LISTED ENTRIES Start Marker
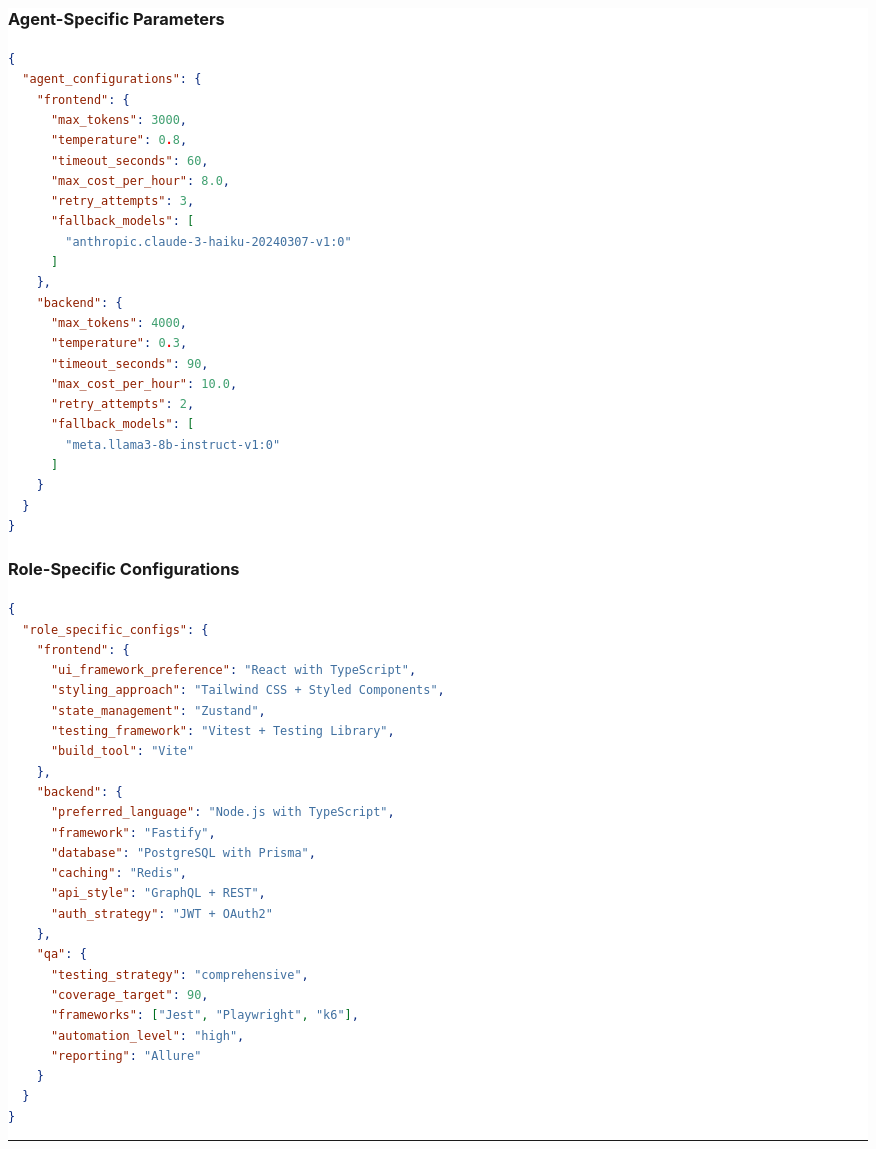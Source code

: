 ### **Agent-Specific Parameters**
```json
{
  "agent_configurations": {
    "frontend": {
      "max_tokens": 3000,
      "temperature": 0.8,
      "timeout_seconds": 60,
      "max_cost_per_hour": 8.0,
      "retry_attempts": 3,
      "fallback_models": [
        "anthropic.claude-3-haiku-20240307-v1:0"
      ]
    },
    "backend": {
      "max_tokens": 4000,
      "temperature": 0.3,
      "timeout_seconds": 90,
      "max_cost_per_hour": 10.0,
      "retry_attempts": 2,
      "fallback_models": [
        "meta.llama3-8b-instruct-v1:0"
      ]
    }
  }
}
```

### **Role-Specific Configurations**
```json
{
  "role_specific_configs": {
    "frontend": {
      "ui_framework_preference": "React with TypeScript",
      "styling_approach": "Tailwind CSS + Styled Components",
      "state_management": "Zustand",
      "testing_framework": "Vitest + Testing Library",
      "build_tool": "Vite"
    },
    "backend": {
      "preferred_language": "Node.js with TypeScript",
      "framework": "Fastify",
      "database": "PostgreSQL with Prisma",
      "caching": "Redis",
      "api_style": "GraphQL + REST",
      "auth_strategy": "JWT + OAuth2"
    },
    "qa": {
      "testing_strategy": "comprehensive",
      "coverage_target": 90,
      "frameworks": ["Jest", "Playwright", "k6"],
      "automation_level": "high",
      "reporting": "Allure"
    }
  }
}
```

---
LISTED ENTRIES End Marker
WHAT YOU WILL DO → Output the data verbatim, images excluded.

OUTPUT FOR THIS TASK →
Source code

: ### **Agent-Specific Parameters**
```json
{
  "agent_configurations": {
    "frontend": {
      "max_tokens": 3000,
      "temperature": 0.8,
      "timeout_seconds": 60,
      "max_cost_per_hour": 8.0,
      "retry_attempts": 3,
      "fallback_models": [
        "anthropic.claude-3-haiku-20240307-v1:0"
      ]
    },
    "backend": {
      "max_tokens": 4000,
      "temperature": 0.3,
      "timeout_seconds": 90,
      "max_cost_per_hour": 10.0,
      "retry_attempts": 2,
      "fallback_models": [
        "meta.llama3-8b-instruct-v1:0"
      ]
    }
  }
}
```

### **Role-Specific Configurations**
```json
{
  "role_specific_configs": {
    "frontend": {
      "ui_framework_preference": "React with TypeScript",
      "styling_approach": "Tailwind CSS + Styled Components",
      "state_management": "Zustand",
      "testing_framework": "Vitest + Testing Library",
      "build_tool": "Vite"
    },
    "backend": {
      "preferred_language": "Node.js with TypeScript",
      "framework": "Fastify",
      "database": "PostgreSQL with Prisma",
      "caching": "Redis",
      "api_style": "GraphQL + REST",
      "auth_strategy": "JWT + OAuth2"
    },
    "qa": {
      "testing_strategy": "comprehensive",
      "coverage_target": 90,
      "frameworks": ["Jest", "Playwright", "k6"],
      "automation_level": "high",
      "reporting": "Allure"
    }
  }
}
```

---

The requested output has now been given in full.